Clipping (often styled as clipping.) are Daveed Diggs, William Hutson, and Jonathan Snipes. After starting out as a remix project, they’ve evolved into an experimental, industrial rap act that combines a vast enthusiasm for their field and what happens at its edges with Diggs’ fiercely literate, playful lyrics. If you like and are familiar with rap, picture the centre of a Venn diagram where the overlapping circles are labelled “De La Soul,” “Michael Franti,” “A Tribe Called Quest,” “Dr. Dre’s production style,” and “The Bomb Squad.” If you don’t like or aren’t particularly familiar with rap, then the Venn diagram reads something like “Nine Inch Nails,” “Stockhausen,” “Gil Scott-Heron,” and “early Leftfield.” Their work is massive and precise, compassionate and architectural—at times intensely funny, and at others deeply horrific.
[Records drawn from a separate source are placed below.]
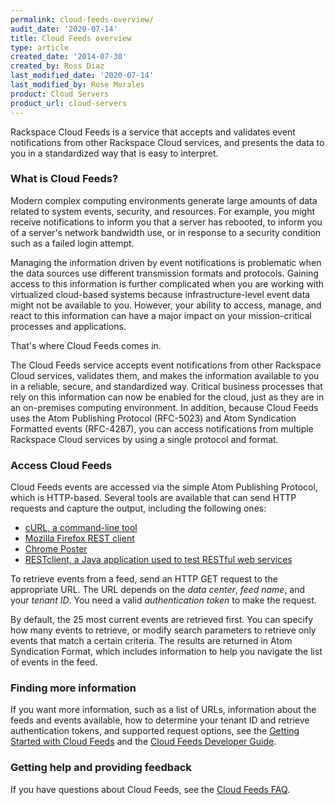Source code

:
 ```yaml
---
permalink: cloud-feeds-overview/
audit_date: '2020-07-14'
title: Cloud Feeds overview
type: article
created_date: '2014-07-30'
created_by: Ross Diaz
last_modified_date: '2020-07-14'
last_modified_by: Rose Morales
product: Cloud Servers
product_url: cloud-servers
---
```


Rackspace Cloud Feeds is a service that accepts and validates event notifications from other
Rackspace Cloud services, and presents the data to you in a standardized way that is easy to
interpret.

### What is Cloud Feeds?

Modern complex computing environments generate large amounts of data related to system events,
security, and resources. For example, you might receive notifications to inform you that a server
has rebooted, to inform you of a server's network bandwidth use, or in response to
a security condition such as a failed login attempt.

Managing the information driven by event notifications is problematic when the data sources use
different transmission formats and protocols. Gaining access to this information is further
complicated when you are working with virtualized cloud-based systems because infrastructure-level
event data might not be available to you. However, your ability to access, manage, and react to this
information can have a major impact on your mission-critical processes and applications.

That's where Cloud Feeds comes in.

The Cloud Feeds service accepts event notifications from other Rackspace Cloud services, validates
them, and makes the information available to you in a reliable, secure, and standardized way.
Critical business processes that rely on this information can now be enabled for the cloud, just as
they are in an on-premises computing environment. In addition, because Cloud Feeds uses the Atom
Publishing Protocol (RFC-5023) and Atom Syndication Formatted events (RFC-4287), you can access
notifications from multiple Rackspace Cloud services by using a single protocol and format.

### Access Cloud Feeds

Cloud Feeds events are accessed via the simple Atom Publishing Protocol, which is HTTP-based.
Several tools are available that can send HTTP requests and capture the output, including the
following ones:

- [cURL, a command-line tool](http://curl.haxx.se/)
- [Mozilla Firefox REST client](https://addons.mozilla.org/en-US/firefox/addon/restclient/)
- [Chrome Poster](https://code.google.com/p/chrome-poster/)
- [RESTclient, a Java application used to test RESTful web
  services](http://code.google.com/p/rest-client/)

To retrieve events from a feed, send an HTTP GET request to the appropriate URL. The URL depends on
the *data center*, *feed name*, and your *tenant ID*. You need a valid *authentication token* to
make the request.

By default, the 25 most current events are retrieved first. You can specify how many events to
retrieve, or modify search parameters to retrieve only events that match a certain criteria. The
results are returned in Atom Syndication Format, which includes information to help you navigate the
list of events in the feed.

### Finding more information

If you want more information, such as a list of URLs, information about the feeds and events
available, how to determine your tenant ID and retrieve authentication tokens, and supported request
options, see the [Getting Started with Cloud
Feeds](https://docs.rackspace.com/docs/cloud-feeds/v1/developer-guide/#document-getting-started) and
the [Cloud Feeds Developer
Guide](https://docs.rackspace.com/docs/cloud-feeds/v1/developer-guide/#document-developer-guide).

### Getting help and providing feedback

If you have questions about Cloud Feeds, see the [Cloud Feeds FAQ](/how-to/cloud-feeds-faq).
They are, by far, one of the best things happening not just in rap but in music at the moment.

The fact that Clipping been nominated for a Hugo for two years running speaks to that. Last year’s science fiction concept album, Splendor & Misery was nominated for Best Dramatic Presentation Short Form. This year, their song, “The Deep,” has followed it.

This is fantastic news, not just for the group, but for the Hugos.